Gorham High junior Bode Meader casts a lure from the bow of his bass boat on Little Sebago Lake in Windham. Meader was a starter on Gorham’s varsity basketball team as a sophomore, but he may be even better as a bass fisherman. Ben McCanna/Staff Photographer

WINDHAM —It’s no surprise that slender 6-foot-2 Bode Meader, a 17-year-old junior at Gorham High, has already played two seasons of varsity basketball. Grandfather Dick Meader is about to begin his 27th season as the University of Maine-Farmington head coach after 17 seasons at Thomas College. Dad Daren Meader scored 1,819 points at UMF.

But it’s his mother Jenny’s family that fostered Bode Meader’s other great sporting passion: competitive bass fishing. Now a multi-year member of the Maine B.A.S.S Nation organization, he’s competed in national junior tournaments and earlier this month was the youngest member on the Maine B.A.S.S. team that hosted the Eastern Sectionals.

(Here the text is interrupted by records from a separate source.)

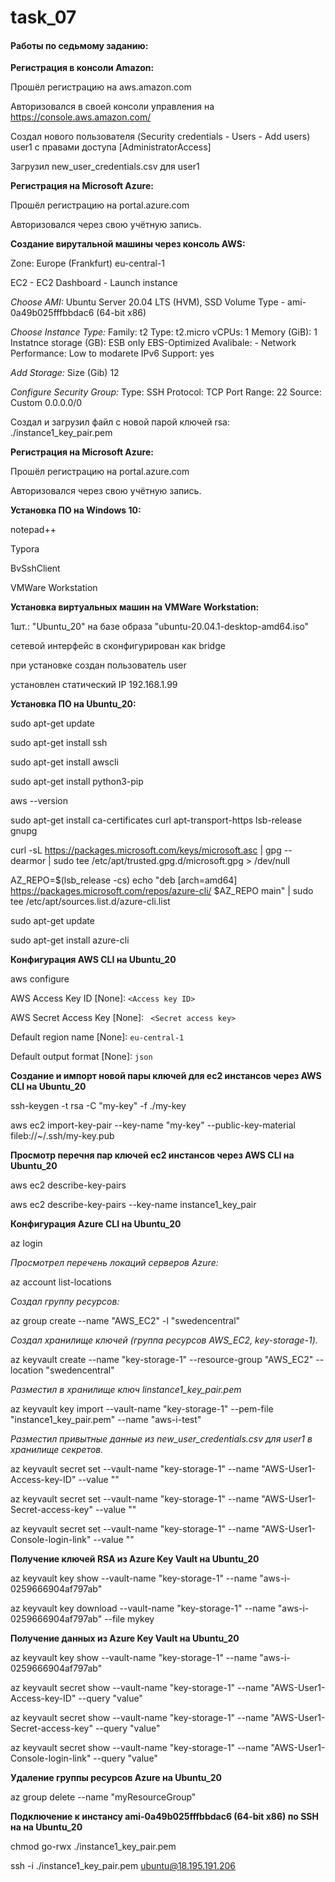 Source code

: # task_07

#### Работы по седьмому заданию:

**Регистрация в консоли Amazon:**

Прошёл регистрацию на aws.amazon.com

Авторизовался в своей консоли управления на https://console.aws.amazon.com/

Создал нового пользователя (Security credentials - Users - Add users) user1 с правами доступа [AdministratorAccess]

Загрузил new_user_credentials.csv для user1

**Регистрация на Microsoft Azure:**

Прошёл регистрацию на portal.azure.com

Авторизовался через свою учётную запись.

**Создание вирутальной машины через консоль AWS:**

Zone: Europe (Frankfurt) eu-central-1

EC2 - EC2 Dashboard - Launch instance

*Choose AMI:* Ubuntu Server 20.04 LTS (HVM), SSD Volume Type - ami-0a49b025fffbbdac6 (64-bit x86)

*Choose Instance Type:* Family: t2	Type: t2.micro	vCPUs: 1	Memory (GiB): 1	Instatnce storage (GB): ESB only	EBS-Optimized Avalibale: - Network Performance:  Low to modarete	IPv6 Support: yes

*Add Storage:* Size (Gib) 12

*Configure Security Group:* Type: SSH	Protocol: TCP	Port Range: 22	Source: Custom 0.0.0.0/0

Создал и загрузил файл с новой парой ключей rsa: ./instance1_key_pair.pem

**Регистрация на Microsoft Azure:**

Прошёл регистрацию на portal.azure.com

Авторизовался через свою учётную запись.

**Установка ПО на Windows 10:**

notepad++

Typora

BvSshClient

VMWare Workstation

**Установка виртуальных машин на VMWare Workstation:**

1шт.: "Ubuntu_20" на базе образа "ubuntu-20.04.1-desktop-amd64.iso"

сетевой интерфейс в сконфигурирован как bridge

при установке создан пользователь user

установлен статический IP 192.168.1.99

**Установка ПО на Ubuntu_20:**

sudo apt-get update

sudo apt-get install ssh

sudo apt-get install awscli

sudo apt-get install python3-pip

aws --version

sudo apt-get install ca-certificates curl apt-transport-https lsb-release gnupg

curl -sL https://packages.microsoft.com/keys/microsoft.asc | gpg --dearmor | sudo tee /etc/apt/trusted.gpg.d/microsoft.gpg > /dev/null

AZ_REPO=$(lsb_release -cs)
echo "deb [arch=amd64] https://packages.microsoft.com/repos/azure-cli/ $AZ_REPO main" | sudo tee /etc/apt/sources.list.d/azure-cli.list

sudo apt-get update

sudo apt-get install azure-cli

**Конфигурация AWS CLI на Ubuntu_20**

aws configure

AWS Access Key ID [None]:  `<Access key ID>`

AWS Secret Access Key [None]: ` <Secret access key>`

Default region name [None]: `eu-central-1`

Default output format [None]: `json`

**Создание и импорт новой пары ключей для ec2 инстансов через AWS CLI на Ubuntu_20**

ssh-keygen -t rsa -C "my-key" -f ./my-key

aws ec2 import-key-pair --key-name "my-key" --public-key-material fileb://~/.ssh/my-key.pub

**Просмотр перечня пар ключей ec2 инстансов через AWS CLI на Ubuntu_20**

aws ec2 describe-key-pairs 

aws ec2 describe-key-pairs --key-name instance1_key_pair

**Конфигурация Azure CLI на Ubuntu_20**

az login

*Просмотрел перечень локаций серверов Azure:*

az account list-locations

*Создал группу ресурсов:*

az group create --name "AWS_EC2" -l "swedencentral"

*Создал хранилище ключей (группа ресурсов AWS_EC2, key-storage-1).*

az keyvault create --name "key-storage-1" --resource-group "AWS_EC2" --location "swedencentral"

*Разместил в хранилище ключ linstance1_key_pair.pem*

az keyvault key import --vault-name "key-storage-1" --pem-file "instance1_key_pair.pem" --name "aws-i-test"

*Разместил привытные данные из new_user_credentials.csv для user1 в хранилище секретов.* 

az keyvault secret set --vault-name "key-storage-1" --name "AWS-User1-Access-key-ID" --value "<Access key ID>"

az keyvault secret set --vault-name "key-storage-1" --name "AWS-User1-Secret-access-key" --value "<Secret access key>"

az keyvault secret set --vault-name "key-storage-1" --name "AWS-User1-Console-login-link" --value "<Console login link>"

**Получение ключей RSA из Azure Key Vault на Ubuntu_20**

az keyvault key show --vault-name "key-storage-1" --name "aws-i-0259666904af797ab"

az keyvault key download --vault-name "key-storage-1" --name "aws-i-0259666904af797ab" --file mykey

**Получение данных из Azure Key Vault на Ubuntu_20**

az keyvault key show --vault-name "key-storage-1" --name "aws-i-0259666904af797ab"

az keyvault secret show --vault-name "key-storage-1" --name "AWS-User1-Access-key-ID" --query "value"

az keyvault secret show --vault-name "key-storage-1" --name "AWS-User1-Secret-access-key" --query "value"

az keyvault secret show --vault-name "key-storage-1" --name "AWS-User1-Console-login-link" --query "value"

**Удаление группы ресурсов Azure на Ubuntu_20**

az group delete --name "myResourceGroup"

**Подключение к инстансу ami-0a49b025fffbbdac6 (64-bit x86) по SSH на на Ubuntu_20**

chmod go-rwx ./instance1_key_pair.pem

ssh -i ./instance1_key_pair.pem ubuntu@18.195.191.206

Being on the water for nine-hour tournament days is a regular weekend activity for Meader, who purchased a 18-foot bass boat after a summer of working at a local grocery store. “I bought the boat before I had a car,” he said.

Q: How did you get started fishing?

A: It started way back when. My grandparents have a camp on Pine River Pond (in Wakefield, New Hampshire) and I did a lot of fishing there with my grandfather (Terry Stump) and my godfather, Erik Dillenger. He’s really the one who got me into it.

Q: Do you recall how old you were when you first entered a competition?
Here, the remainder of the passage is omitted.